Streaming model
A single agent turn is one interaction, identified by an
interaction_id. Every event SAP fires during that turn carries
the same id, so the iOS client can route deltas to the right
bubble.
Event order in a normal text-only turn
1. POST /v1/me/sessions/:id/send → returns { interaction_id, message_id }
2. message_added (role=user, interaction_id, …) ← server echo
3. message_added (role=agent, text=" ", interaction_id) ← placeholder bubble
4. message_delta × N (interaction_id, delta="…")
5. message_finalized (interaction_id, text=full, usage)
Bullet 3 is the placeholder bubble — your bridge POSTs it via
/v1/bridge/sendMessage so iOS can show "Thinking…" with the
right bubble shape immediately. Without it the user stares at a
blank chat for the whole LLM round-trip.
Tool calls inside a turn
Tool invocations slot between bullets 4 and 5 (or alongside deltas, if the model streams while the tool runs):
…
4a. task_created (task_id, kind=exec, status_label="ls -la")

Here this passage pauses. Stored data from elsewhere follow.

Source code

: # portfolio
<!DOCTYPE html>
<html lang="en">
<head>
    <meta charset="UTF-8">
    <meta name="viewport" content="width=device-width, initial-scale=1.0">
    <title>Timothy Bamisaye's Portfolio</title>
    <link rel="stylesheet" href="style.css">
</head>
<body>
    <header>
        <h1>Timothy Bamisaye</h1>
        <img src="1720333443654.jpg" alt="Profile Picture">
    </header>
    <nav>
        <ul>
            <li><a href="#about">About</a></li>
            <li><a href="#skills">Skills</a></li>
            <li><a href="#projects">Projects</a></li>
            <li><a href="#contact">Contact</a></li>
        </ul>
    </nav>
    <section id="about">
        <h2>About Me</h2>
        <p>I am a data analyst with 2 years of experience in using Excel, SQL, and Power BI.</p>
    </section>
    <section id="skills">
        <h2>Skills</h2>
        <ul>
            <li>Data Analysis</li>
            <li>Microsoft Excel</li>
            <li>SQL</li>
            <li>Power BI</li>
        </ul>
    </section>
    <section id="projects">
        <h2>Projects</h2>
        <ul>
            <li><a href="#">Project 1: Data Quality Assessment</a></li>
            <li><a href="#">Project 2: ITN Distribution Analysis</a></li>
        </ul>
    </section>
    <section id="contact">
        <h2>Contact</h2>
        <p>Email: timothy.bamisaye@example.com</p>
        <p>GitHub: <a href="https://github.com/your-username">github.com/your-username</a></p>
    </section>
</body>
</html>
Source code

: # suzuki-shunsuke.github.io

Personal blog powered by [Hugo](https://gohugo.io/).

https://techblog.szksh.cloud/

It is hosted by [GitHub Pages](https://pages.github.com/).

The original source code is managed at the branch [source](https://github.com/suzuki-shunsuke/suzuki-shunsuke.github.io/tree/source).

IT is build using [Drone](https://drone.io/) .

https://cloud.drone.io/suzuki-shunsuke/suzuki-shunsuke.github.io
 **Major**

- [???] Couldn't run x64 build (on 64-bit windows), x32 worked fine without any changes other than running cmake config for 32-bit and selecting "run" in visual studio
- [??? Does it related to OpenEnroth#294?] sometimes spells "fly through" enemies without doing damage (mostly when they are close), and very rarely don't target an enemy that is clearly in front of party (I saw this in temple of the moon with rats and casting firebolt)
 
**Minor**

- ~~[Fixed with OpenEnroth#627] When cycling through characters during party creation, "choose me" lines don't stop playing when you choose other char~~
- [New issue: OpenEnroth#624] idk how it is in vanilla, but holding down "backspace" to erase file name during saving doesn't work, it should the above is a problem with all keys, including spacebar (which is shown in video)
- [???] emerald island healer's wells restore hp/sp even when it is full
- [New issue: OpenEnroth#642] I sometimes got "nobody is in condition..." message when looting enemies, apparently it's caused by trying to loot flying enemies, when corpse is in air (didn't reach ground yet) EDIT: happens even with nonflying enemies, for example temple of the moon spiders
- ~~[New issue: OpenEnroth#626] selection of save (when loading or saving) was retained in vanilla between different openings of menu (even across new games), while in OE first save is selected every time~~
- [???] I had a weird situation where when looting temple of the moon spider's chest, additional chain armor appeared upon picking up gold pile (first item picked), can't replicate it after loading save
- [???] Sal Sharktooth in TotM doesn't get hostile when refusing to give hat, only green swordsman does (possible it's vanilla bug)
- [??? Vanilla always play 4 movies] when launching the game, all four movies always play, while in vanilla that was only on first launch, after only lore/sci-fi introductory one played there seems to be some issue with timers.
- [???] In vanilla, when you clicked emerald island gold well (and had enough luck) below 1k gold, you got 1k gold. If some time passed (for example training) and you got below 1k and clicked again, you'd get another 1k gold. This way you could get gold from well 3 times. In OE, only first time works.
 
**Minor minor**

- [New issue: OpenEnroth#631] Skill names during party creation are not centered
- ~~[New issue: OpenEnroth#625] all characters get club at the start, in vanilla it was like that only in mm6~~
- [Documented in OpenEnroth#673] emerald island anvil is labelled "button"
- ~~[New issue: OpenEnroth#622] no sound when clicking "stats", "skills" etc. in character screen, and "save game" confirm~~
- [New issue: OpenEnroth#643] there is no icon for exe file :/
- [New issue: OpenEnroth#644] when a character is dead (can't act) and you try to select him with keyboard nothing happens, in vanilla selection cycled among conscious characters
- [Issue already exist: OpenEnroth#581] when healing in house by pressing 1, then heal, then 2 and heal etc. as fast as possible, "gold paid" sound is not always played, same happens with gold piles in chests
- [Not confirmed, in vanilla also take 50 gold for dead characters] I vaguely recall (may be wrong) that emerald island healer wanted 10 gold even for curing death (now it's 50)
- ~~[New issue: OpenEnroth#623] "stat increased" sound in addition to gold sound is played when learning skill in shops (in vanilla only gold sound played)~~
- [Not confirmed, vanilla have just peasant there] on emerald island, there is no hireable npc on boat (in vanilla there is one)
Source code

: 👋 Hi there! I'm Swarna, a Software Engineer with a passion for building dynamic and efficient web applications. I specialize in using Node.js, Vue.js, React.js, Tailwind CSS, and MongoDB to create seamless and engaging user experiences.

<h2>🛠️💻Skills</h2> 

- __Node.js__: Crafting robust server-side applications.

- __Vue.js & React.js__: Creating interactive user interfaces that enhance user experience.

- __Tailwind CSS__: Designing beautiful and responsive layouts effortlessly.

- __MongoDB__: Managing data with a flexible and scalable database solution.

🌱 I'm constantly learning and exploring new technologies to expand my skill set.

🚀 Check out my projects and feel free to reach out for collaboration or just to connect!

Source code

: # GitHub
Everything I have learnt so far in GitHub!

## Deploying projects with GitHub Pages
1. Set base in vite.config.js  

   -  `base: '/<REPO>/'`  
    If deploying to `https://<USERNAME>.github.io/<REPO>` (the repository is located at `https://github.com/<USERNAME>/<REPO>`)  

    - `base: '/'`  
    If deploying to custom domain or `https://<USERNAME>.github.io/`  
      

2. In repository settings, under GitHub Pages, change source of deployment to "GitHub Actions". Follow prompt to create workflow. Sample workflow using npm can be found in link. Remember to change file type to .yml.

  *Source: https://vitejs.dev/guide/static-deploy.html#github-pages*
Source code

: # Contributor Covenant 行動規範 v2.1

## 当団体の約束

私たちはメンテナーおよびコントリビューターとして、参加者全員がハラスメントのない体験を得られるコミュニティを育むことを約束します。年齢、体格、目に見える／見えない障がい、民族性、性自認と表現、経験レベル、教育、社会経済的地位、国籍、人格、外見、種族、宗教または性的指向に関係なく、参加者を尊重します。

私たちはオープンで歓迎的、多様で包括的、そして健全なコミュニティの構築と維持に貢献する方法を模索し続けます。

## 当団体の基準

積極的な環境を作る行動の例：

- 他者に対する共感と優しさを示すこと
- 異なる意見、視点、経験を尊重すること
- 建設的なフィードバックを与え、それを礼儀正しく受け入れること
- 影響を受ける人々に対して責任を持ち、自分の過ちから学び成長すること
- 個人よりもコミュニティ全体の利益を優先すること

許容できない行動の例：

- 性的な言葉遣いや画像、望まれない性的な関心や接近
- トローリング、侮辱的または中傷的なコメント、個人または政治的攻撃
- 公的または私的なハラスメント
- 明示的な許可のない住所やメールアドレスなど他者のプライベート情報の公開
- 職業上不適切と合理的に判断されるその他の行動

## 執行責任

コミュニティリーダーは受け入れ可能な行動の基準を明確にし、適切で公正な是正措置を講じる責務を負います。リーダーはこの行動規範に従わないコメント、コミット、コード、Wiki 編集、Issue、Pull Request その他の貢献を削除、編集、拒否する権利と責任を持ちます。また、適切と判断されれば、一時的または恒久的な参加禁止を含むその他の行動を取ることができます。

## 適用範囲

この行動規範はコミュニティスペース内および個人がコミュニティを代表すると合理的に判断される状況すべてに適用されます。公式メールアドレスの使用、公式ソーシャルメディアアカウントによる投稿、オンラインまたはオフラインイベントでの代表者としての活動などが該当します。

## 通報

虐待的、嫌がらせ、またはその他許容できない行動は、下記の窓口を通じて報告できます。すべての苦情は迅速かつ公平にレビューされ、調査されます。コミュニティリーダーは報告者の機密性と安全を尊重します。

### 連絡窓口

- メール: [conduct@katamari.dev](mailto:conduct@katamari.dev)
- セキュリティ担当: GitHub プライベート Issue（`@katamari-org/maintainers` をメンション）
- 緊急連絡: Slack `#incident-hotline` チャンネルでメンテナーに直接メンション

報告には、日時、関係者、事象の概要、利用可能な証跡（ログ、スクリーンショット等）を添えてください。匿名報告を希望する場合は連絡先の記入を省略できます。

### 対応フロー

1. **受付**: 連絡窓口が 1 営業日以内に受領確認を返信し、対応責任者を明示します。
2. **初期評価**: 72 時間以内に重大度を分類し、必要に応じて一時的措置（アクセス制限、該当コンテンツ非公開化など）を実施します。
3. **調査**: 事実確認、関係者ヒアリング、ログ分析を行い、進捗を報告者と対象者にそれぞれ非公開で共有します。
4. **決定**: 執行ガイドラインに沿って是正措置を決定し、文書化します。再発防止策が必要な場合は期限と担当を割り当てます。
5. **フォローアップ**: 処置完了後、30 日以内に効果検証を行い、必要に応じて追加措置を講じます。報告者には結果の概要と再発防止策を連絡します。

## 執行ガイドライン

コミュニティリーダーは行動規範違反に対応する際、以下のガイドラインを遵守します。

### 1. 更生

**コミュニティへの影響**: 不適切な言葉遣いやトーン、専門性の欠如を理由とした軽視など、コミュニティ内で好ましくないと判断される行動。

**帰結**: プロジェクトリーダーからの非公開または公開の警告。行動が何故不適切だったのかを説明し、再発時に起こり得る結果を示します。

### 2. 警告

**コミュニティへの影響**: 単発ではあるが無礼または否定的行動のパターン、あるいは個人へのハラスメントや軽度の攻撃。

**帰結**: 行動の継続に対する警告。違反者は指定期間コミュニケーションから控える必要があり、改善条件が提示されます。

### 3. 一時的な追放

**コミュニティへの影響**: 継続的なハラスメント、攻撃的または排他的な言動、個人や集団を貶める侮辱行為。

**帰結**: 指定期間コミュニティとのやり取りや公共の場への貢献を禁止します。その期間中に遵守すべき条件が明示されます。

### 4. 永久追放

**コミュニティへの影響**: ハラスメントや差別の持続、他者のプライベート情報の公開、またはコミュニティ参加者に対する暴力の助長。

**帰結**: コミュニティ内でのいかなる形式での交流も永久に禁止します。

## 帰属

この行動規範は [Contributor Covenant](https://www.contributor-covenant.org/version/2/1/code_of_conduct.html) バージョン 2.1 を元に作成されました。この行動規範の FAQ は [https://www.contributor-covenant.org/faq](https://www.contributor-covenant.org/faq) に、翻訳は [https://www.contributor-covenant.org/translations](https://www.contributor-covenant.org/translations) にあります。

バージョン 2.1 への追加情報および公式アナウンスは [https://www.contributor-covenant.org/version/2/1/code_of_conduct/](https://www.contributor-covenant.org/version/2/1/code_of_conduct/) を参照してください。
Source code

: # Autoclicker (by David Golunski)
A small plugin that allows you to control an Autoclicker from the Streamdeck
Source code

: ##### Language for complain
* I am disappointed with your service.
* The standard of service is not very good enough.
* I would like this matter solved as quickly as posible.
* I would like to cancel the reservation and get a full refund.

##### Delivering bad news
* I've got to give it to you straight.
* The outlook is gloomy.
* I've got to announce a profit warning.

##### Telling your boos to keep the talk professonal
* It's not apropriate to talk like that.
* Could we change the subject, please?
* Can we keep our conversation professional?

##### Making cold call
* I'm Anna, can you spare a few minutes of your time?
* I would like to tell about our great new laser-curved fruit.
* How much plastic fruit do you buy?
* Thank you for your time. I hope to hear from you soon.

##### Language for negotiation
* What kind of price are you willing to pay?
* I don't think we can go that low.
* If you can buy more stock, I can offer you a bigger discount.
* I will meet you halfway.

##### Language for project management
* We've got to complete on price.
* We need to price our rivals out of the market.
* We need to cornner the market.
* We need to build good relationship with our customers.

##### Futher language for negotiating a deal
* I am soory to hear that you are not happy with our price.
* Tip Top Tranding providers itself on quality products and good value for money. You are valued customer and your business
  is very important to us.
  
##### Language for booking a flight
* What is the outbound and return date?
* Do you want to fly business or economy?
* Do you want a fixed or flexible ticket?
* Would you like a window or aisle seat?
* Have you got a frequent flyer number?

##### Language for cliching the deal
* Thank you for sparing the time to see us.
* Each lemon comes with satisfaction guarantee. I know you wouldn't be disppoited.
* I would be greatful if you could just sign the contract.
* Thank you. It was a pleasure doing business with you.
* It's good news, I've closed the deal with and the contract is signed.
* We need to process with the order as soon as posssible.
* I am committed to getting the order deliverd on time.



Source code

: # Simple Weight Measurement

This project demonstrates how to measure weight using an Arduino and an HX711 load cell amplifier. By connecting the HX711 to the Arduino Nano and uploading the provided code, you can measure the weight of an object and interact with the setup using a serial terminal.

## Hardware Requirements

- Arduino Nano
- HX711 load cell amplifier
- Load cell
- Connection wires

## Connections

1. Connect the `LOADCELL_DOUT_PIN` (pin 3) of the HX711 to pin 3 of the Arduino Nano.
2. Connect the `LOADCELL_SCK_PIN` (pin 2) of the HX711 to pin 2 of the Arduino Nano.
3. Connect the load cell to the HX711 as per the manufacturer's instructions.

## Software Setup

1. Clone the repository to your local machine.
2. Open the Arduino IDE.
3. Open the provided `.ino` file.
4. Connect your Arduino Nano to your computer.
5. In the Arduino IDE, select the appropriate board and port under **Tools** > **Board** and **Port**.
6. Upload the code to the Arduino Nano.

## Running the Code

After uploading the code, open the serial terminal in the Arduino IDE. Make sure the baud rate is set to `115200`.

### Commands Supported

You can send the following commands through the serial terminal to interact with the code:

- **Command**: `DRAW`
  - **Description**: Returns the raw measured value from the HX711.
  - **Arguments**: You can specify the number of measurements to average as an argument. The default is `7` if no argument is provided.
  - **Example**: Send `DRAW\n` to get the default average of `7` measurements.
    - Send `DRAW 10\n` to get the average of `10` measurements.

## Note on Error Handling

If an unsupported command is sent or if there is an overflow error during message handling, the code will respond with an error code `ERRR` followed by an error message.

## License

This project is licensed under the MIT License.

4b. task_progress (task_id, partial_result?)
4c. task_completed | task_failed | task_cancelled
5. message_finalized
iOS coalesces consecutive task_* events for the same interaction
into a single ToolGroupView ("Ran 3 commands") collapsible row.
Tap to drill into per-tool args and result. The same data also
surfaces inline as AssistantSegment.toolCall /
AssistantSegment.toolResult on the agent bubble, so a user
opening the chat next month can still see what happened.
Approvals (HITL)
If the agent needs user permission mid-turn it pauses and emits
an approval_requested:
4a. task_created (task_id, kind=exec)
4b. approval_requested (approval_id, command, severity, …)
↓ user taps Allow / Allow always / Deny in iOS
4c. POST /v1/me/approvals/:id { decision }
4d. approval_resolved (approval_id, decision)
4e. task_completed | task_failed
The bridge listens for approval.resolved on the bus and unblocks
the agent. See Tool calls & approvals
for the full HITL contract.
Resume on reconnect
The server keeps a 5-minute / 256-event ring buffer per user.
When the iOS app reconnects, it sends Last-Event-ID automatically;
the server replays everything past that id, then continues live.
For gaps older than 5 minutes — the user backgrounded the app for
half an hour, the LTE connection died on a train — sessions and
messages are already durable (/v1/me + /v1/me/sessions/:id/messages
on cold launch). What the ring buffer drops is live ephemeral
state: the "may I run this command?" approval that fired while
the app was killed. The cold-launch snapshot endpoint plugs
that gap:
GET /v1/me/snapshot
→ { ts, pending_approvals: [...] }
iOS calls this in refreshSnapshot() between refreshMe() and the
SSE attach. Each entry folds through the same handler the live
approval_requested event uses, so re-emits dedupe by
approval_id. See the Idempotency & resume
page for the exact response shape.
Pending-run resume on the iOS side
When you kill the app mid-stream, iOS persists (session_id, bubble_id, run_id) to disk. On cold launch tryResumePendingRuns()
walks each record:
- Run id present —
adapter.resumeRun(sessionId, runId)opens a fresh continuation. A watchdog pollsGET /v1/me/sessions/:id/messagesevery 3 s for up to 24 s; if the agent reply with thatinteraction_idis already in the DB we resolve as if SSE delivered. - Run id absent — user killed the app inside the
/sessions/:id/sendround-trip. We just reload history; the server-stored turn surfaces on the nextloadHistory().
Either way the user reopens the chat and sees what the agent was doing, even if the SSE stream missed every event in the gap.
Backpressure
Bridges should serialise their writes back to Sophon, so a
fast burst of deltas doesn't race the placeholder-bubble
create. A simple in-flight queue per (session_id, interaction_id)
is enough — the OpenClaw bridge in
connectors/openclaw-bridge/src/sophon.ts does exactly this.
If you push deltas faster than the rate-limit bucket allows
(delta bucket: 200 capacity, 100/s refill), you'll start
getting 429 rate_limited with Retry-After. See
Errors & rate limits for the bucket table.